A consortium of nine partners, including manufacturers, academic institutions, and research centres, was assembled for this project, which began in January 2019 and will conclude in December 2021. Nearly 85% of its €3.9 million budget is supported by EIT RawMaterials. As the project progresses, five weeks of pilot testing will be conducted at a geothermal plant in Alsace to evaluate the process.
The challenge: developing an efficient and eco-friendly extraction process
The main challenge of the EuGeLi project is to adapt the direct extraction process that was developed for the Lithium Project in Argentina to European geothermal brines and their operating conditions, particularly the temperature and pressure conditions of the reinjection branch (80°C, 20 bars).

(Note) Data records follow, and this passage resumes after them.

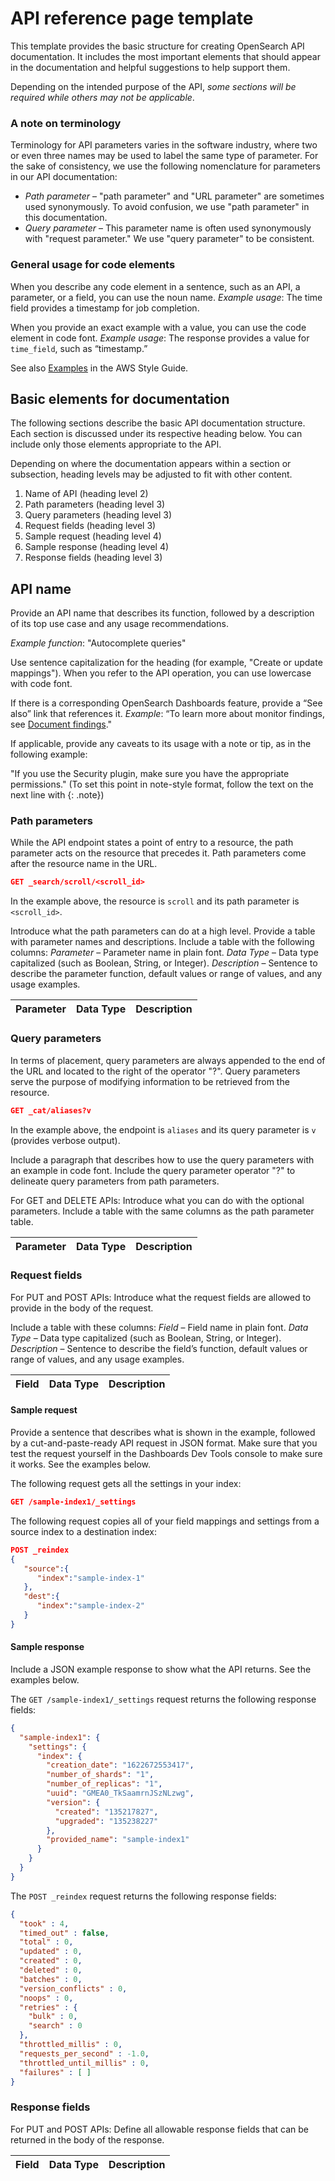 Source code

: # API reference page template

This template provides the basic structure for creating OpenSearch API documentation. It includes the most important elements that should appear in the documentation and helpful suggestions to help support them. 

Depending on the intended purpose of the API, *some sections will be required while others may not be applicable*.

### A note on terminology ###

Terminology for API parameters varies in the software industry, where two or even three names may be used to label the same type of parameter. For the sake of consistency, we use the following nomenclature for parameters in our API documentation:
* *Path parameter* – "path parameter" and "URL parameter" are sometimes used synonymously. To avoid confusion, we use "path parameter" in this documentation.
* *Query parameter* – This parameter name is often used synonymously with "request parameter." We use "query parameter" to be consistent.

### General usage for code elements

When you describe any code element in a sentence, such as an API, a parameter, or a field, you can use the noun name. 
  *Example usage*:
  The time field provides a timestamp for job completion.

When you provide an exact example with a value, you can use the code element in code font. 
  *Example usage*: 
  The response provides a value for `time_field`, such as “timestamp.” 

See also [Examples](https://alpha-docs-aws.amazon.com/awsstyleguide/latest/styleguide/examples.html) in the AWS Style Guide.

## Basic elements for documentation

The following sections describe the basic API documentation structure. Each section is discussed under its respective heading below. You can include only those elements appropriate to the API. 

Depending on where the documentation appears within a section or subsection, heading levels may be adjusted to fit with other content.

1. Name of API (heading level 2)
2. Path parameters (heading level 3)
3. Query parameters (heading level 3)
4. Request fields (heading level 3)
5. Sample request (heading level 4)
6. Sample response (heading level 4)
7. Response fields (heading level 3)

## API name

Provide an API name that describes its function, followed by a description of its top use case and any usage recommendations.

*Example function*: "Autocomplete queries"

Use sentence capitalization for the heading (for example, "Create or update mappings"). When you refer to the API operation, you can use lowercase with code font.

If there is a corresponding OpenSearch Dashboards feature, provide a “See also” link that references it. 
*Example*: “To learn more about monitor findings, see [Document findings](https://docs.opensearch.org/latest/monitoring-plugins/alerting/monitors/#document-findings)."

If applicable, provide any caveats to its usage with a note or tip, as in the following example:

"If you use the Security plugin, make sure you have the appropriate permissions."
(To set this point in note-style format, follow the text on the next line with {: .note})

### Path parameters

While the API endpoint states a point of entry to a resource, the path parameter acts on the resource that precedes it. Path parameters come after the resource name in the URL.

```json
GET _search/scroll/<scroll_id>
```
In the example above, the resource is `scroll` and its path parameter is `<scroll_id>`.

Introduce what the path parameters can do at a high level. Provide a table with parameter names and descriptions. Include a table with the following columns:
*Parameter* – Parameter name in plain font.
*Data Type* – Data type capitalized (such as Boolean, String, or Integer).
*Description* – Sentence to describe the parameter function, default values or range of values, and any usage examples.

Parameter | Data Type | Description
:--- | :--- | :---

### Query parameters

In terms of placement, query parameters are always appended to the end of the URL and located to the right of the operator "?". Query parameters serve the purpose of modifying information to be retrieved from the resource.

```json
GET _cat/aliases?v
```

In the example above, the endpoint is `aliases` and its query parameter is `v` (provides verbose output).

Include a paragraph that describes how to use the query parameters with an example in code font. Include the query parameter operator "?" to delineate query parameters from path parameters.

For GET and DELETE APIs: Introduce what you can do with the optional parameters. Include a table with the same columns as the path parameter table.

Parameter | Data Type | Description
:--- | :--- | :---

### Request fields

For PUT and POST APIs: Introduce what the request fields are allowed to provide in the body of the request.

Include a table with these columns: 
*Field* – Field name in plain font.
*Data Type* – Data type capitalized (such as Boolean, String, or Integer).
*Description* – Sentence to describe the field’s function, default values or range of values, and any usage examples.

Field | Data Type | Description
:--- | :--- | :--- 

#### Sample request

Provide a sentence that describes what is shown in the example, followed by a cut-and-paste-ready API request in JSON format. Make sure that you test the request yourself in the Dashboards Dev Tools console to make sure it works. See the examples below.

The following request gets all the settings in your index:

```json
GET /sample-index1/_settings
```

The following request copies all of your field mappings and settings from a source index to a destination index:

```json
POST _reindex
{
   "source":{
      "index":"sample-index-1"
   },
   "dest":{
      "index":"sample-index-2"
   }
}
```

#### Sample response

Include a JSON example response to show what the API returns. See the examples below.

The `GET /sample-index1/_settings` request returns the following response fields: 

```json
{
  "sample-index1": {
    "settings": {
      "index": {
        "creation_date": "1622672553417",
        "number_of_shards": "1",
        "number_of_replicas": "1",
        "uuid": "GMEA0_TkSaamrnJSzNLzwg",
        "version": {
          "created": "135217827",
          "upgraded": "135238227"
        },
        "provided_name": "sample-index1"
      }
    }
  }
}
```

The `POST _reindex` request returns the following response fields: 

```json
{
  "took" : 4,
  "timed_out" : false,
  "total" : 0,
  "updated" : 0,
  "created" : 0,
  "deleted" : 0,
  "batches" : 0,
  "version_conflicts" : 0,
  "noops" : 0,
  "retries" : {
    "bulk" : 0,
    "search" : 0
  },
  "throttled_millis" : 0,
  "requests_per_second" : -1.0,
  "throttled_until_millis" : 0,
  "failures" : [ ]
}
```

### Response fields

For PUT and POST APIs: Define all allowable response fields that can be returned in the body of the response.

Field | Data Type | Description
:--- | :--- | :---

Additionally, since the pumped-up brine is subsequently reinjected into the sub-soil, the lithium extraction process must not under any circumstances impact or disrupt the natural environment of the sub-soil. Lastly, the end-product of the process, lithium carbonate, must be extremely pure to be used in lithium-ion batteries.
Activities performed during the project
The project is divided into three major and interconnected workstreams. The first workstream focuses on evaluating the lithium deposits contained in European geothermal water. This assessment addresses issues related to the origin of the lithium and attempts to establish predictive models based on geological parameters, including the temperature of the water and the make-up of sub-soil rocks.
The goal of the second workstream is to develop the direct extraction process. First, the active material used to capture the lithium from the brine will be optimised at the laboratory scale, so that it may be used in geothermal temperature and pressure conditions. Next, the material will be produced at a semi-industrial scale, and two direct extraction pilot tests will be conducted on a geothermal well in Alsace, to produce a concentrated lithium solution.
The last pilot test will be conducted at the Eramet Ideas centre, to produce the lithium carbonate using the concentrated solution from the initial pilot tests. The objective, in this case, is to assess the technical and economic feasibility of the process.
Lastly, the results of the first two workstreams will feed into a study that will establish various economic models for producing lithium from geothermal deposits. This study is designed to assess the overall profitability and feasibility of an industrial project for lithium and energy co-production.